═══ Data excerpts

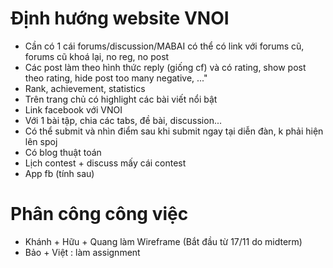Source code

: Định hướng website VNOI
=======================

- Cần có 1 cái forums/discussion/MABAI có thể có link với forums cũ, forums cũ khoá lại, no reg, no post
- Các post làm theo hình thức reply (giống cf) và có rating, show post theo rating, hide post too many negative, ..."
- Rank, achievement, statistics
- Trên trang chủ có highlight các bài viết nổi bật
- Link facebook với VNOI
- Với 1 bài tập, chia các tabs, đề bài, discussion...
- Có thể submit và nhìn điểm sau khi submit ngay tại diễn đàn, k phải hiện lên spoj
- Có blog thuật toán
- Lịch contest + discuss mấy cái contest
- App fb (tính sau)

Phân công công việc
===================

- Khánh + Hữu + Quang làm Wireframe (Bắt đầu từ 17/11 do midterm)
- Bảo + Việt : làm assignment
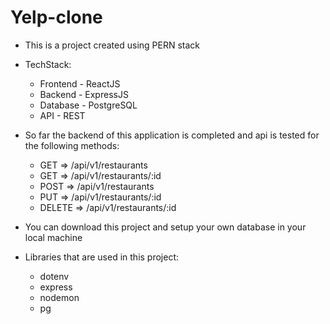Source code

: # Yelp-clone

- This is a project created using PERN stack

- TechStack:
  - Frontend - ReactJS
  - Backend - ExpressJS
  - Database - PostgreSQL
  - API - REST

- So far the backend of this application is completed and api is tested for the following methods:
  - GET => /api/v1/restaurants
  - GET => /api/v1/restaurants/:id
  - POST => /api/v1/restaurants
  - PUT => /api/v1/restaurants/:id
  - DELETE => /api/v1/restaurants/:id


- You can download this project and setup your own database in your local machine
- Libraries that are used in this project:
  - dotenv
  - express
  - nodemon
  - pg
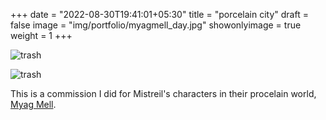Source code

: +++
date = "2022-08-30T19:41:01+05:30"
title = "porcelain city"
draft = false
image = "img/portfolio/myagmell_day.jpg"
showonlyimage = true
weight = 1
+++

![trash](/img/portfolio/myagmell_day.jpg)

![trash](/img/portfolio/myagmell_night.jpg)


This is a commission I did for Mistreil's characters in their procelain world, [Myag Mell](https://www.mistreil.com/characters/myag_mell.html).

══════

→ **Action item**: Say how many lines in the entries above contain the string "trash", offering no other words.

→ **Written answer**: 2